Source data:

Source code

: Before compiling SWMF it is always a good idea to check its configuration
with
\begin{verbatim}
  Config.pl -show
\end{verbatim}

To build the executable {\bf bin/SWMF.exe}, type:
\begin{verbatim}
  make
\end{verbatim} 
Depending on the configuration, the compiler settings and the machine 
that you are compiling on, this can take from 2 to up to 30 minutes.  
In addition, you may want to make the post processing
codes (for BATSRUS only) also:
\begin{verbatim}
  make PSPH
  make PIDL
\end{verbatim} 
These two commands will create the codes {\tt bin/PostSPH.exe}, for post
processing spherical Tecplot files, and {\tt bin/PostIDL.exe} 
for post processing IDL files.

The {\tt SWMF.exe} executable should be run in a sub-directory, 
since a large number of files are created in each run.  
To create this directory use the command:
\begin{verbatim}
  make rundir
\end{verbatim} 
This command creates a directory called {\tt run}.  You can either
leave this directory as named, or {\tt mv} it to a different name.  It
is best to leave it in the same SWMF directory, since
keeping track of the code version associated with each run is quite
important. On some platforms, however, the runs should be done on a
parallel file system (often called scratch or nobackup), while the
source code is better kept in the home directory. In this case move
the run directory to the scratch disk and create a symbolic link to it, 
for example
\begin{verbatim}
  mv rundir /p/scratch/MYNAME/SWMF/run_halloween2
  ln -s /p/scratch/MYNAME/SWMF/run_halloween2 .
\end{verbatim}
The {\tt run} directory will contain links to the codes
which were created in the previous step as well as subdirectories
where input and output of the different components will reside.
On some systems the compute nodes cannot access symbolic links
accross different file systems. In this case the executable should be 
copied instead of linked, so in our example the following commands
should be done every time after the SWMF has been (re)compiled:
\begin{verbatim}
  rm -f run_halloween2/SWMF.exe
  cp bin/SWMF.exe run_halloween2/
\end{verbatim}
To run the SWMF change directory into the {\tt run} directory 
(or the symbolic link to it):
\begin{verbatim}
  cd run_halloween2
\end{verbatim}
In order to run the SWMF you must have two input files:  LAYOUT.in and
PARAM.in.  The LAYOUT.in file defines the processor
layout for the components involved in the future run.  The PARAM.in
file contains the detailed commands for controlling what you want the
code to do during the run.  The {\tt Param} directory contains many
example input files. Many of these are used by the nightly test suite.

* **Problem requirements**: Give all the lines above again, exactly.

* **Written reply**:
Source code

: Before compiling SWMF it is always a good idea to check its configuration
with
\begin{verbatim}
  Config.pl -show
\end{verbatim}

To build the executable {\bf bin/SWMF.exe}, type:
\begin{verbatim}
  make
\end{verbatim} 
Depending on the configuration, the compiler settings and the machine 
that you are compiling on, this can take from 2 to up to 30 minutes.  
In addition, you may want to make the post processing
codes (for BATSRUS only) also:
\begin{verbatim}
  make PSPH
  make PIDL
\end{verbatim} 
These two commands will create the codes {\tt bin/PostSPH.exe}, for post
processing spherical Tecplot files, and {\tt bin/PostIDL.exe} 
for post processing IDL files.

The {\tt SWMF.exe} executable should be run in a sub-directory, 
since a large number of files are created in each run.  
To create this directory use the command:
\begin{verbatim}
  make rundir
\end{verbatim} 
This command creates a directory called {\tt run}.  You can either
leave this directory as named, or {\tt mv} it to a different name.  It
is best to leave it in the same SWMF directory, since
keeping track of the code version associated with each run is quite
important. On some platforms, however, the runs should be done on a
parallel file system (often called scratch or nobackup), while the
source code is better kept in the home directory. In this case move
the run directory to the scratch disk and create a symbolic link to it, 
for example
\begin{verbatim}
  mv rundir /p/scratch/MYNAME/SWMF/run_halloween2
  ln -s /p/scratch/MYNAME/SWMF/run_halloween2 .
\end{verbatim}
The {\tt run} directory will contain links to the codes
which were created in the previous step as well as subdirectories
where input and output of the different components will reside.
On some systems the compute nodes cannot access symbolic links
accross different file systems. In this case the executable should be 
copied instead of linked, so in our example the following commands
should be done every time after the SWMF has been (re)compiled:
\begin{verbatim}
  rm -f run_halloween2/SWMF.exe
  cp bin/SWMF.exe run_halloween2/
\end{verbatim}
To run the SWMF change directory into the {\tt run} directory 
(or the symbolic link to it):
\begin{verbatim}
  cd run_halloween2
\end{verbatim}
In order to run the SWMF you must have two input files:  LAYOUT.in and
PARAM.in.  The LAYOUT.in file defines the processor
layout for the components involved in the future run.  The PARAM.in
file contains the detailed commands for controlling what you want the
code to do during the run.  The {\tt Param} directory contains many
example input files. Many of these are used by the nightly test suite.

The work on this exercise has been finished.